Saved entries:

___

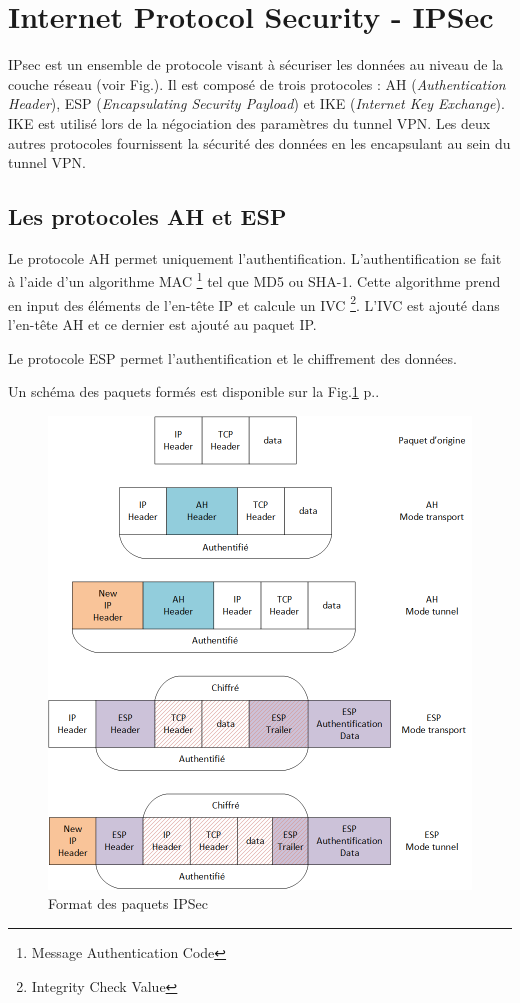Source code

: \section{Internet Protocol Security - IPSec}
IPsec est un ensemble de protocole visant à sécuriser les données au niveau de la couche réseau (voir Fig.). 
Il est composé de trois protocoles : AH (\textit{Authentication Header}), ESP (\textit{Encapsulating Security Payload}) et IKE (\textit{Internet Key Exchange}).
IKE est utilisé lors de la négociation des paramètres du tunnel VPN. 
Les deux autres protocoles fournissent la sécurité des données en les encapsulant au sein du tunnel VPN. 

\subsection{Les protocoles AH et ESP}
Le protocole AH permet uniquement l'authentification. 
L'authentification se fait à l'aide d'un algorithme MAC \footnote{Message Authentication Code} tel que MD5 ou SHA-1.
Cette algorithme prend en input des éléments de l'en-tête IP et calcule un IVC \footnote{Integrity Check Value}.
L'IVC est ajouté dans l'en-tête AH et ce dernier est ajouté au paquet IP.

Le protocole ESP permet l'authentification et le chiffrement des données.

Un schéma des paquets formés est disponible sur la Fig.\ref{fig:ipsecHead} p.\pageref{fig:ipsecHead}.

\begin{figure}[ht]
	\centering
	\includegraphics[width=16cm]{techno/IPSec-AH-ESP}
	\caption{Format des paquets IPSec}
	\label{fig:ipsecHead}
\end{figure}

___

Problem to work on ▸ Although the records contain pictures, only the text should be copied, exactly as it stands.

Answer box ▸
Source code

: \section{Internet Protocol Security - IPSec}
IPsec est un ensemble de protocole visant à sécuriser les données au niveau de la couche réseau (voir Fig.). 
Il est composé de trois protocoles : AH (\textit{Authentication Header}), ESP (\textit{Encapsulating Security Payload}) et IKE (\textit{Internet Key Exchange}).
IKE est utilisé lors de la négociation des paramètres du tunnel VPN. 
Les deux autres protocoles fournissent la sécurité des données en les encapsulant au sein du tunnel VPN. 

\subsection{Les protocoles AH et ESP}
Le protocole AH permet uniquement l'authentification. 
L'authentification se fait à l'aide d'un algorithme MAC \footnote{Message Authentication Code} tel que MD5 ou SHA-1.
Cette algorithme prend en input des éléments de l'en-tête IP et calcule un IVC \footnote{Integrity Check Value}.
L'IVC est ajouté dans l'en-tête AH et ce dernier est ajouté au paquet IP.

Le protocole ESP permet l'authentification et le chiffrement des données.

Un schéma des paquets formés est disponible sur la Fig.\ref{fig:ipsecHead} p.\pageref{fig:ipsecHead}.

\begin{figure}[ht]
	\centering
	\includegraphics[width=16cm]{techno/IPSec-AH-ESP}
	\caption{Format des paquets IPSec}
	\label{fig:ipsecHead}
\end{figure}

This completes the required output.